Jacques Torres’ Secret Chocolate Chip Cookies
This is the recipe that convinced the hubby I needed a larger KitchenAid mixerlarger KitchenAid mixer (affiliate link)for my birthday. He’ll do anything for more chocolate chip cookies. Though fudgy brownies sans nuts are close behind! After his first couple of cookies, he declared this as the best chocolate chip cookie recipe he’s tasted. I must agree.
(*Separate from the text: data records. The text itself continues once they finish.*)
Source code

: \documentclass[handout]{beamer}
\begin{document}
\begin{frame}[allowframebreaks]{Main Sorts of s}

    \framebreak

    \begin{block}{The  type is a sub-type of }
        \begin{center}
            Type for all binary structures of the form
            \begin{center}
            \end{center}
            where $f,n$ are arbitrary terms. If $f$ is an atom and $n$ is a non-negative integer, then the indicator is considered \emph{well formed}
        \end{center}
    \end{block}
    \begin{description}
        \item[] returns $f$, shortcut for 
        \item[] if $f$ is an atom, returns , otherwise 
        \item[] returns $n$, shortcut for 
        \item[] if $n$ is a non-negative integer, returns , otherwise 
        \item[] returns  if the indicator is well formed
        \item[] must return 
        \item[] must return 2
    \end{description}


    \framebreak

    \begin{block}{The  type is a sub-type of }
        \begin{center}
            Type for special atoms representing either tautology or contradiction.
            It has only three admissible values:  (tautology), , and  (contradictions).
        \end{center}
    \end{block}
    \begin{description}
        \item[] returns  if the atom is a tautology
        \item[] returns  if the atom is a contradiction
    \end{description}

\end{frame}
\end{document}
There are a couple of secrets to making the Best Chocolate Chip Cookie Recipe:
- First, there is the unusual combination of bread flour and pastry (or cake) flour instead of all-purpose.
- Also, these are filled with loads of chocolate, but not just ordinary chocolate chips, although those will work in a pinch. But chocolate disks or feves (affiliate links). I find a Guittard version at Sur la Table or Williams-Sonoma.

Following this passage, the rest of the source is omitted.